どちらもグローバル化、情報化、高齢化といった環境の変化に前向きに対応した雇用創出型の構造改革を前提とし、潜在的なウォンツが実際のニーズに転化されることで需要と雇用が創出されるという経路において一致している。その結果も、産業分類の仕方、業種の分け方による増分の違いを考慮すると、近いものになっている。これは、出発時点における雇用構造が同じであること、過去のトレンドも反映されていて、これは共通であることを踏まえるならば驚くにはあたらないと考えられる。このようにどちらの試算においても、サービス分野において新しい産業の可能性が広がっているということが示されており、それは地方圏にとっても同様であると言うことができる。

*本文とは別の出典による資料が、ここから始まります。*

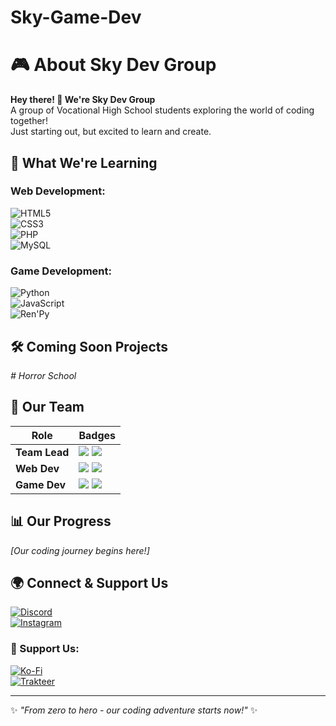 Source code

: # Sky-Game-Dev
# 🎮 About Sky Dev Group  
**Hey there! 👋 We're Sky Dev Group**  
A group of Vocational High School students exploring the world of coding together!  
Just starting out, but excited to learn and create.  

## 🌱 What We're Learning  
### Web Development:  
![HTML5](https://img.shields.io/badge/HTML5-E34F26?style=for-the-badge&logo=html5&logoColor=white)  
![CSS3](https://img.shields.io/badge/CSS3-1572B6?style=for-the-badge&logo=css3&logoColor=white)  
![PHP](https://img.shields.io/badge/PHP-777BB4?style=for-the-badge&logo=php&logoColor=white)  
![MySQL](https://img.shields.io/badge/MySQL-4479A1?style=for-the-badge&logo=mysql&logoColor=white)  

### Game Development:  
![Python](https://img.shields.io/badge/Python-3670A0?style=for-the-badge&logo=python&logoColor=ffdd54)  
![JavaScript](https://img.shields.io/badge/JavaScript-F7DF1E?style=for-the-badge&logo=javascript&logoColor=black)  
![Ren'Py](https://img.shields.io/badge/Ren'Py-000000?style=for-the-badge&logo=python&logoColor=white)  

## 🛠️ Coming Soon Projects  
*# Horror School*  

## 👥 Our Team  
| Role           | Badges |  
|----------------|--------|  
| **Team Lead**  | <img src="https://img.shields.io/badge/S-Leader-00FFFF?style=for-the-badge&logoColor=white"> <img src="https://img.shields.io/badge/S-Organizer-00FFFF?style=for-the-badge&logoColor=white"> |  
| **Web Dev**    | <img src="https://img.shields.io/badge/S-Web%20Dev-00FFFF?style=for-the-badge&logoColor=white"> <img src="https://img.shields.io/badge/S-Frontend-00FFFF?style=for-the-badge&logoColor=white"> |  
| **Game Dev**   | <img src="https://img.shields.io/badge/S-Game%20Dev-00FFFF?style=for-the-badge&logoColor=white"> <img src="https://img.shields.io/badge/S-Creator-00FFFF?style=for-the-badge&logoColor=white"> |  

## 📊 Our Progress  
*[Our coding journey begins here!]*  

## 🌍 Connect & Support Us  
[![Discord](https://img.shields.io/badge/Discord-5865F2?style=for-the-badge&logo=discord&logoColor=white)](https://discord.gg/skydev)  
[![Instagram](https://img.shields.io/badge/Instagram-E4405F?style=for-the-badge&logo=instagram&logoColor=white)](https://instagram.com/skydevgroup)  

### 💖 Support Us:  
[![Ko-Fi](https://img.shields.io/badge/Ko--fi-FF5E5B?style=for-the-badge&logo=ko-fi&logoColor=white)](https://ko-fi.com/skydevgroup)  
[![Trakteer](https://img.shields.io/badge/Trakteer-EE3A43?style=for-the-badge&logo=ko-fi&logoColor=white)](https://trakteer.id/skydevgroup)  

---  
✨ *"From zero to hero - our coding adventure starts now!"* ✨  
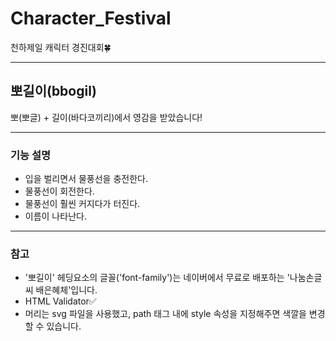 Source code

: # Character_Festival
천하제일 캐릭터 경진대회🍀
- - -
## 뽀길이(bbogil)
뽀(뽀글) + 길이(바다코끼리)에서 영감을 받았습니다!
- - -
### 기능 설명
* 입을 벌리면서 물풍선을 충전한다.
* 물풍선이 회전한다.
* 물풍선이 훨씬 커지다가 터진다.
* 이름이 나타난다.
- - -
### 참고
* '뽀길이' 헤딩요소의 글꼴('font-family')는 네이버에서 무료로 배포하는 '나눔손글씨 배은혜체'입니다.
* HTML Validator✅
* 머리는 svg 파일을 사용했고, path 태그 내에 style 속성을 지정해주면 색깔을 변경할 수 있습니다.
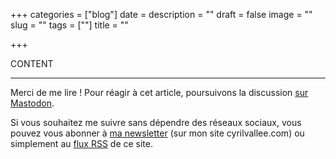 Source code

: +++
categories = ["blog"]
date = 
description = ""
draft = false
image = ""
slug = ""
tags = [""]
title = ""

+++

CONTENT

***

Merci de me lire ! Pour réagir à cet article, poursuivons la discussion [sur Mastodon](https://www.tooting.ch/@arveed/). 

Si vous souhaitez me suivre sans dépendre des réseaux sociaux, vous pouvez vous abonner à [ma newsletter](https://www.cyrilvallee.com/#/portal/signup) (sur mon site cyrilvallee.com) ou simplement au [flux RSS](https://arveed.com/index.xml) de ce site. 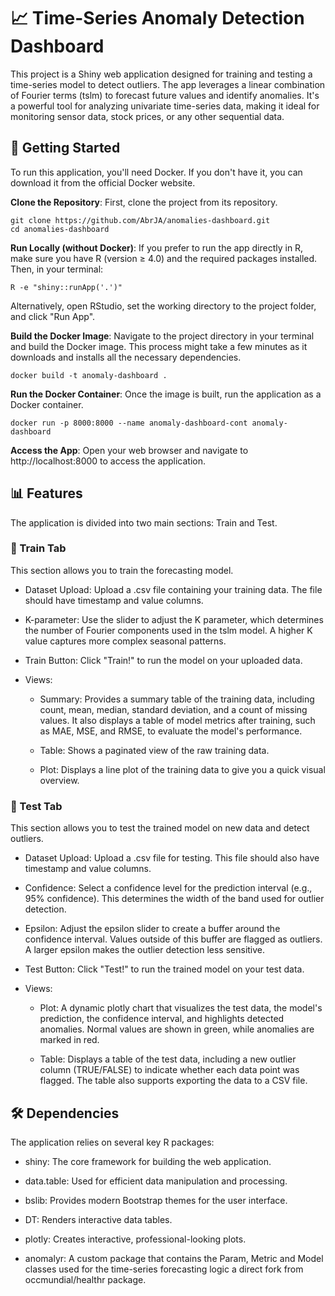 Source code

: # 📈 Time-Series Anomaly Detection Dashboard

This project is a Shiny web application designed for training and testing a time-series model to detect outliers. The app leverages a linear combination of Fourier terms (tslm) to forecast future values and identify anomalies. It's a powerful tool for analyzing univariate time-series data, making it ideal for monitoring sensor data, stock prices, or any other sequential data.

## 🚀 Getting Started

To run this application, you'll need Docker. If you don't have it, you can download it from the official Docker website.

**Clone the Repository**: First, clone the project from its repository.

    git clone https://github.com/AbrJA/anomalies-dashboard.git
    cd anomalies-dashboard

**Run Locally (without Docker)**: If you prefer to run the app directly in R, make sure you have R (version ≥ 4.0) and the required packages installed. Then, in your terminal:

    R -e "shiny::runApp('.')"

Alternatively, open RStudio, set the working directory to the project folder, and click "Run App".

**Build the Docker Image**: Navigate to the project directory in your terminal and build the Docker image. This process might take a few minutes as it downloads and installs all the necessary dependencies.

    docker build -t anomaly-dashboard .

**Run the Docker Container**: Once the image is built, run the application as a Docker container.

    docker run -p 8000:8000 --name anomaly-dashboard-cont anomaly-dashboard

**Access the App**: Open your web browser and navigate to http://localhost:8000 to access the application.

## 📊 Features

The application is divided into two main sections: Train and Test.

### 🤖 Train Tab

This section allows you to train the forecasting model.

- Dataset Upload: Upload a .csv file containing your training data. The file should have timestamp and value columns.

- K-parameter: Use the slider to adjust the K parameter, which determines the number of Fourier components used in the tslm model. A higher K value captures more complex seasonal patterns.

- Train Button: Click "Train!" to run the model on your uploaded data.

- Views:

    - Summary: Provides a summary table of the training data, including count, mean, median, standard deviation, and a count of missing values. It also displays a table of model metrics after training, such as MAE, MSE, and RMSE, to evaluate the model's performance.

    - Table: Shows a paginated view of the raw training data.

    - Plot: Displays a line plot of the training data to give you a quick visual overview.

### 🧪 Test Tab

This section allows you to test the trained model on new data and detect outliers.

- Dataset Upload: Upload a .csv file for testing. This file should also have timestamp and value columns.

- Confidence: Select a confidence level for the prediction interval (e.g., 95% confidence). This determines the width of the band used for outlier detection.

- Epsilon: Adjust the epsilon slider to create a buffer around the confidence interval. Values outside of this buffer are flagged as outliers. A larger epsilon makes the outlier detection less sensitive.

- Test Button: Click "Test!" to run the trained model on your test data.

- Views:

    - Plot: A dynamic plotly chart that visualizes the test data, the model's prediction, the confidence interval, and highlights detected anomalies. Normal values are shown in green, while anomalies are marked in red.

    - Table: Displays a table of the test data, including a new outlier column (TRUE/FALSE) to indicate whether each data point was flagged. The table also supports exporting the data to a CSV file.

## 🛠️ Dependencies

The application relies on several key R packages:

- shiny: The core framework for building the web application.

- data.table: Used for efficient data manipulation and processing.

- bslib: Provides modern Bootstrap themes for the user interface.

- DT: Renders interactive data tables.

- plotly: Creates interactive, professional-looking plots.

- anomalyr: A custom package that contains the Param, Metric and Model classes used for the time-series forecasting logic a direct fork from occmundial/healthr package.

地方圏においても、「個人向け・家庭向け」という生活密着型、地域密着型の産業の雇用創出が期待される。また、「社会人向け教育」「住宅関連」「高齢者ケア」「医療」の各分野でも潜在的なウォンツが大きいとみることができる。そして、サービス産業には、多様なニーズに適合する多様な供給構造と、きめ細かなニーズの動きを把握する高度な情報処理機能、そしてそのニーズに素早く対応する柔軟な供給構造が求められる。多様な地域ごとのニーズに対応する上では、情報の量という点でも、距離の点においても地域に特化したサービス提供者が競争力を持つ可能性も指摘できる。

したがって、このような供給側の適応力を高めることが、地方圏の産業を活力あるものにする条件とみられる。そのためには、ビジネスモデルの変革、コーポレート・ガバナンスの強化、そして物流システム、情報ネットワーク、資金調達などのネットワーク機能の改善、更には技術開発、教育訓練による知的資産の蓄積などが効果を持つと期待される。